Joint Statement from the ACNFP & COT Subgroup on the Conclusion of a Review of a Proposal under “REACH” by the French Agency to classify Cannabidiol (CBD) through all exposure routes

Joint Statement from the Advisory Committee on Novel Foods and Processes (ACNFP) & The Committee on Toxicity (COT) Subgroup on the Conclusion of a Review of a Proposal under “REACH” by the French Agency ANSES to classify Cannabidiol (CBD) through all exposure routes, including food, ad having potential for reproductive toxicity both in utero for unborn children exposed through the placenta, and for infants exposed through breast milk at 150mg/kg bw/day

Executive Summary

The ACNFP/COT Subgroup has the remit to consider and review all relevant data received on CBD or hemp derived products to advise of their safe use. To support and inform the FSA’s risk assessments and consumer advice in this area, the Subgroup was tasked with considering a proposal by the French Agence Nationale chargèe de la Sécurité Sanitire de l’Alimentation, de l’Environment et du Travail (ANSES) to classify CBD as a reproductive toxicant at 150 mg/kg bw/day.

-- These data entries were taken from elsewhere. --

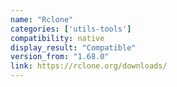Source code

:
 ```yaml
---
name: "Rclone"
categories: ['utils-tools']
compatibility: native
display_result: "Compatible"
version_from: "1.68.0"
link: https://rclone.org/downloads/
---
```


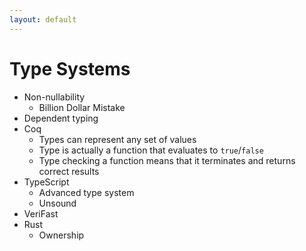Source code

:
 ```yaml
---
layout: default
---
```

# Type Systems

* Non-nullability
  * Billion Dollar Mistake
* Dependent typing
* Coq
  * Types can represent any set of values
  * Type is actually a function that evaluates to `true`/`false`
  * Type checking a function means that it terminates and returns correct results
* TypeScript
  * Advanced type system
  * Unsound
* VeriFast
* Rust
  * Ownership
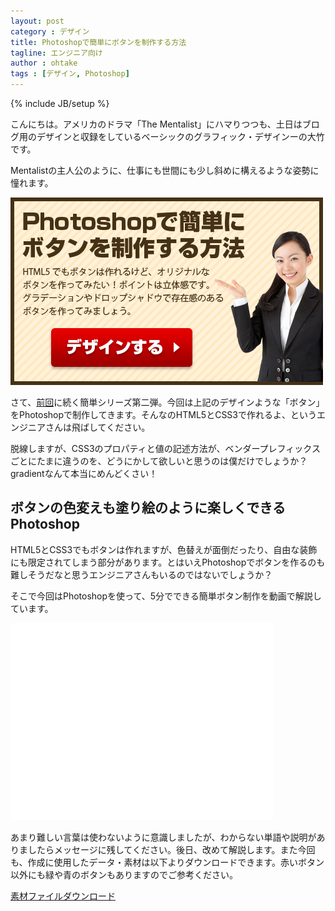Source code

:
 ```yaml
---
layout: post
category : デザイン
title: Photoshopで簡単にボタンを制作する方法
tagline: エンジニア向け
author : ohtake
tags : [デザイン, Photoshop]
---
```

{% include JB/setup %}

こんにちは。アメリカのドラマ「The Mentalist」にハマりつつも、土日はブログ用のデザインと収録をしているベーシックのグラフィック・デザインーの大竹です。

Mentalistの主人公のように、仕事にも世間にも少し斜めに構えるような姿勢に憧れます。

![](/assets/img/2013-09-01-photoshop.jpg)

さて、[前回](http://tech.basicinc.jp/%E3%83%87%E3%82%B6%E3%82%A4%E3%83%B3/2013/07/16/desigin_photoshop/)に続く簡単シリーズ第二弾。今回は上記のデザインような「ボタン」をPhotoshopで制作してきます。そんなのHTML5とCSS3で作れるよ、というエンジニアさんは飛ばしてください。

脱線しますが、CSS3のプロパティと値の記述方法が、ベンダープレフィックスごとにたまに違うのを、どうにかして欲しいと思うのは僕だけでしょうか？gradientなんて本当にめんどくさい！


## ボタンの色変えも塗り絵のように楽しくできるPhotoshop
HTML5とCSS3でもボタンは作れますが、色替えが面倒だったり、自由な装飾にも限定されてしまう部分があります。とはいえPhotoshopでボタンを作るのも難しそうだなと思うエンジニアさんもいるのではないでしょうか？

そこで今回はPhotoshopを使って、5分でできる簡単ボタン制作を動画で解説しています。

<iframe width="420" height="315" src="//www.youtube.com/embed/OwmV3O1aucU" frameborder="0" allowfullscreen></iframe>

あまり難しい言葉は使わないように意識しましたが、わからない単語や説明がありましたらメッセージに残してください。後日、改めて解説します。また今回も、作成に使用したデータ・素材は以下よりダウンロードできます。赤いボタン以外にも緑や青のボタンもありますのでご参考ください。

[素材ファイルダウンロード](/assets/files/2013-09-01.zip)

This statement addresses whether the data from the ANSES proposal provides new evidence that challenges the conclusions outlined in the joint ACNFP and COT ‘s provisional Acceptable Daily Intake (ADI) statement from October 2023, in particular for vulnerable groups. The Subgroup was asked to advise the FSA on this issue and whether the current data gaps on reproductive and developmental toxicity were addressed by the new data.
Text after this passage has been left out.